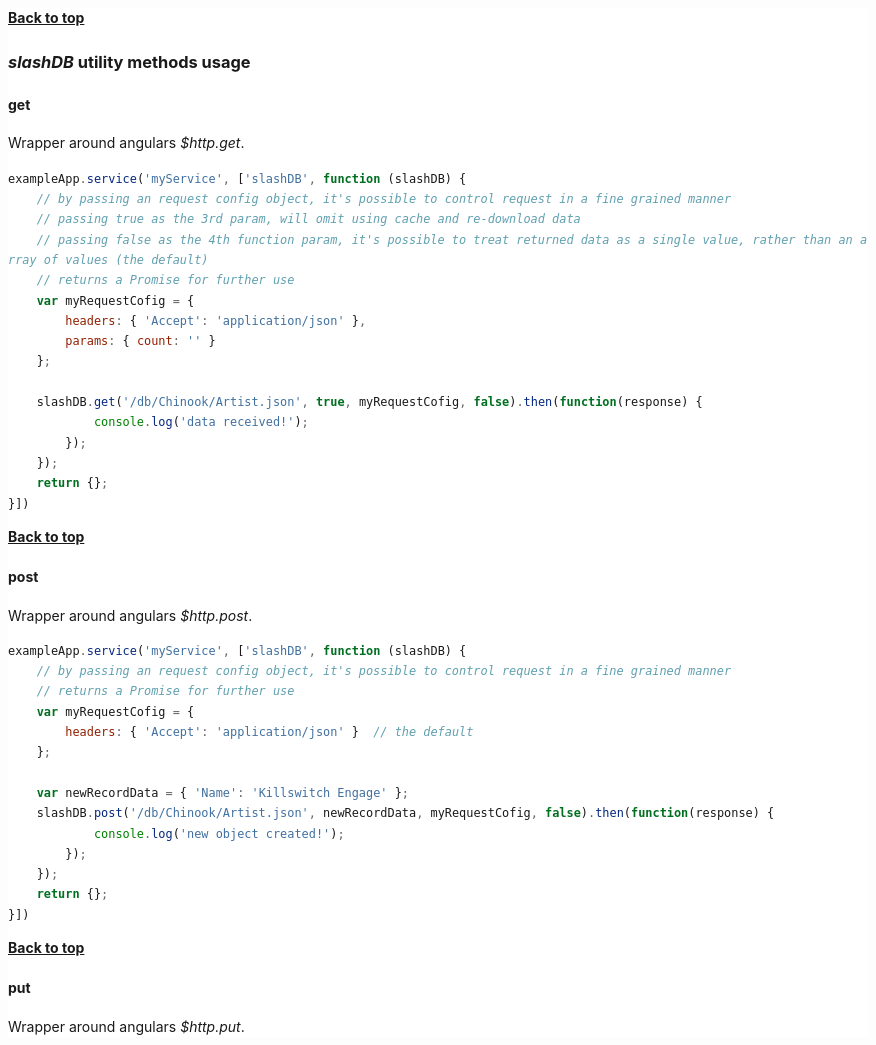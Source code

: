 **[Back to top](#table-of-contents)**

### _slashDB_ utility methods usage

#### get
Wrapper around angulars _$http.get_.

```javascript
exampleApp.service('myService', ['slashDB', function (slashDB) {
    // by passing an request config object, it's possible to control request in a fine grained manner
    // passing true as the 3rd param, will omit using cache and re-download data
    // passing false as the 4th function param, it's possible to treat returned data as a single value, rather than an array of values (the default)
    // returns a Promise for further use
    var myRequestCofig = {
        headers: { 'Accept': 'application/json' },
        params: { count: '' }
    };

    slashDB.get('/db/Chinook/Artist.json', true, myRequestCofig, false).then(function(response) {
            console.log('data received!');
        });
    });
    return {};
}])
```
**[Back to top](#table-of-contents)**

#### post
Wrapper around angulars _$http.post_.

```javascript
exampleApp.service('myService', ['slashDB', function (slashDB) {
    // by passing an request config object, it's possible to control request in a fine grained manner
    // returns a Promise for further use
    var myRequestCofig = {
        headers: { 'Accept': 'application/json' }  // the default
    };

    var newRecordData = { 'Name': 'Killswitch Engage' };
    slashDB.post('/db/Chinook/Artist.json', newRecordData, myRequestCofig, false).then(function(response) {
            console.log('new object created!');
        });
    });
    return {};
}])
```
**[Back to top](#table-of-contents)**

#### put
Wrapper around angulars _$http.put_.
==*==
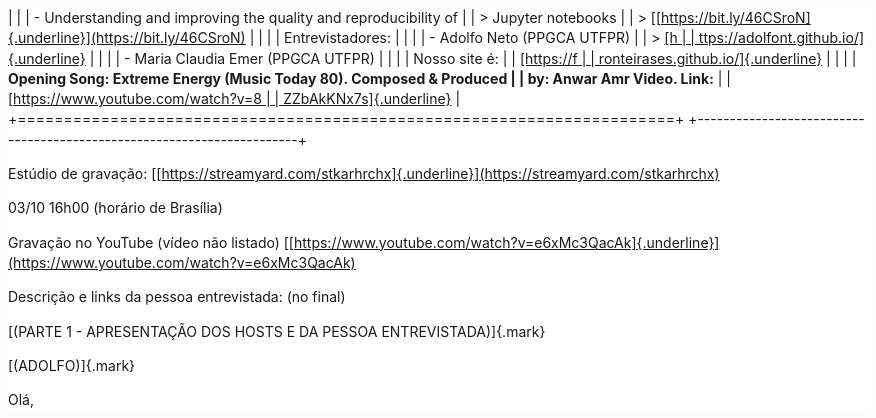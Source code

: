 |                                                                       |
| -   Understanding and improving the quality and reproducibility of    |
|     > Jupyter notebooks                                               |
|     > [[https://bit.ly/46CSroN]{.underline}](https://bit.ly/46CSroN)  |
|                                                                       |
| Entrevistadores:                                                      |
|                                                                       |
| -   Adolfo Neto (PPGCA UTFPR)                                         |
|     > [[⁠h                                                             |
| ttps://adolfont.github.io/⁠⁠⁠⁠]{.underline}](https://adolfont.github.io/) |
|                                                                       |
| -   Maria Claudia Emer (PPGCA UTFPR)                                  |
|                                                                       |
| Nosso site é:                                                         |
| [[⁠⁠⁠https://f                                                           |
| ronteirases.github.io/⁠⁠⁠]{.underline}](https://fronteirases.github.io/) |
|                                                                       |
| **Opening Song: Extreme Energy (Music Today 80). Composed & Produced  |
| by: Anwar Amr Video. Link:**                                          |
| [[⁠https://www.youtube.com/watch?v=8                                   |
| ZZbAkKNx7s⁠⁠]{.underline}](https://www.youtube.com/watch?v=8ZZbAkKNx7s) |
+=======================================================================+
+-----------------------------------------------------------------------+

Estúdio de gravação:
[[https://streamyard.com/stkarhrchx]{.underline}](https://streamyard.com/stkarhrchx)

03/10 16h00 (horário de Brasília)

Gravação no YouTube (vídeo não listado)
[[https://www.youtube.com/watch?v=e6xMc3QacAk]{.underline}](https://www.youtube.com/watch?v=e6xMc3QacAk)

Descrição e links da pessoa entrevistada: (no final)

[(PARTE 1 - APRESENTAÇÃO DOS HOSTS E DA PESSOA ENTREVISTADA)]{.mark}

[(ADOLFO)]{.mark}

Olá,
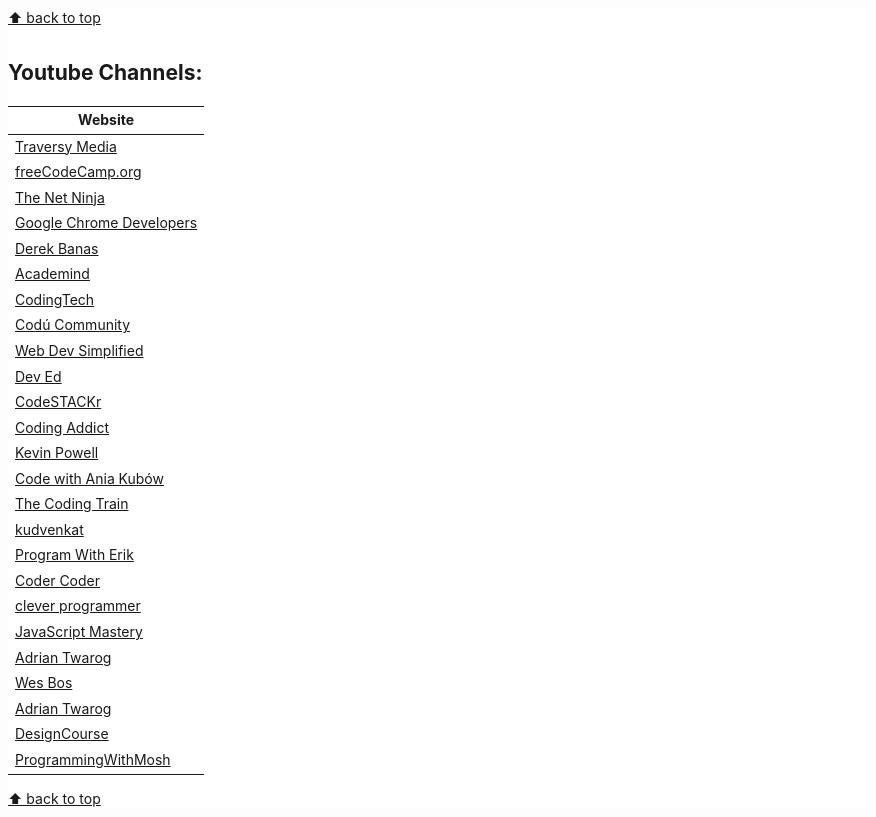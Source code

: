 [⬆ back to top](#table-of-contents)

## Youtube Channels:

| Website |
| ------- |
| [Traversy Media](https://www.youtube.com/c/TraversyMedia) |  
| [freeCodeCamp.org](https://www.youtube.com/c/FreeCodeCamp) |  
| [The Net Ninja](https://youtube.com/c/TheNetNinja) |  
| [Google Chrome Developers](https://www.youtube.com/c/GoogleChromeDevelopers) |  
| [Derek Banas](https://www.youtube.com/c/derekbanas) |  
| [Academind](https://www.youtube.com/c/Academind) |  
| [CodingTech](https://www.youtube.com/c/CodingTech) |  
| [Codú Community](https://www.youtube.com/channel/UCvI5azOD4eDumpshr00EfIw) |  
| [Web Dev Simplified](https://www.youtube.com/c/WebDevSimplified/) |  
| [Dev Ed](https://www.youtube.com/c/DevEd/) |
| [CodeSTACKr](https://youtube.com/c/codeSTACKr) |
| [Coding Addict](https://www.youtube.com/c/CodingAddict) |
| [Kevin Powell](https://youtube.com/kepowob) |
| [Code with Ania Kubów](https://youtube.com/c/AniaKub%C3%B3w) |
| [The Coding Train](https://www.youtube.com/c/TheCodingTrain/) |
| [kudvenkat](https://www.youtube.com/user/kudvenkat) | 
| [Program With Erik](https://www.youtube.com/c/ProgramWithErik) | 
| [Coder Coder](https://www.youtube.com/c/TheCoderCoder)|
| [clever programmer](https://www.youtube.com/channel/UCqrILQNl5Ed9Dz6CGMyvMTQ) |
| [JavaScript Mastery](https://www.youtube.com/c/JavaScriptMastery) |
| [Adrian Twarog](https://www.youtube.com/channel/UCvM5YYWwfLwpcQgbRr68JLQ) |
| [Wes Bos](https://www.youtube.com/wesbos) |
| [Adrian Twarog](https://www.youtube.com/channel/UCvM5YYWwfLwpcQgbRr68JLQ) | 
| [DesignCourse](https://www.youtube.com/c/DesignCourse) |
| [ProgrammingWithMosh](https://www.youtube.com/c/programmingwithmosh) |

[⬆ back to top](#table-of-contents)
==*==
◆ **Work task**
Task for the records above: copy every line in which the word "underline" occurs.

◆ **Solution to the problem**
|     > [[https://bit.ly/46CSroN]{.underline}](https://bit.ly/46CSroN)  |
| ttps://adolfont.github.io/⁠⁠⁠⁠]{.underline}](https://adolfont.github.io/) |
| ronteirases.github.io/⁠⁠⁠]{.underline}](https://fronteirases.github.io/) |
| ZZbAkKNx7s⁠⁠]{.underline}](https://www.youtube.com/watch?v=8ZZbAkKNx7s) |
[[https://streamyard.com/stkarhrchx]{.underline}](https://streamyard.com/stkarhrchx)
[[https://www.youtube.com/watch?v=e6xMc3QacAk]{.underline}](https://www.youtube.com/watch?v=e6xMc3QacAk)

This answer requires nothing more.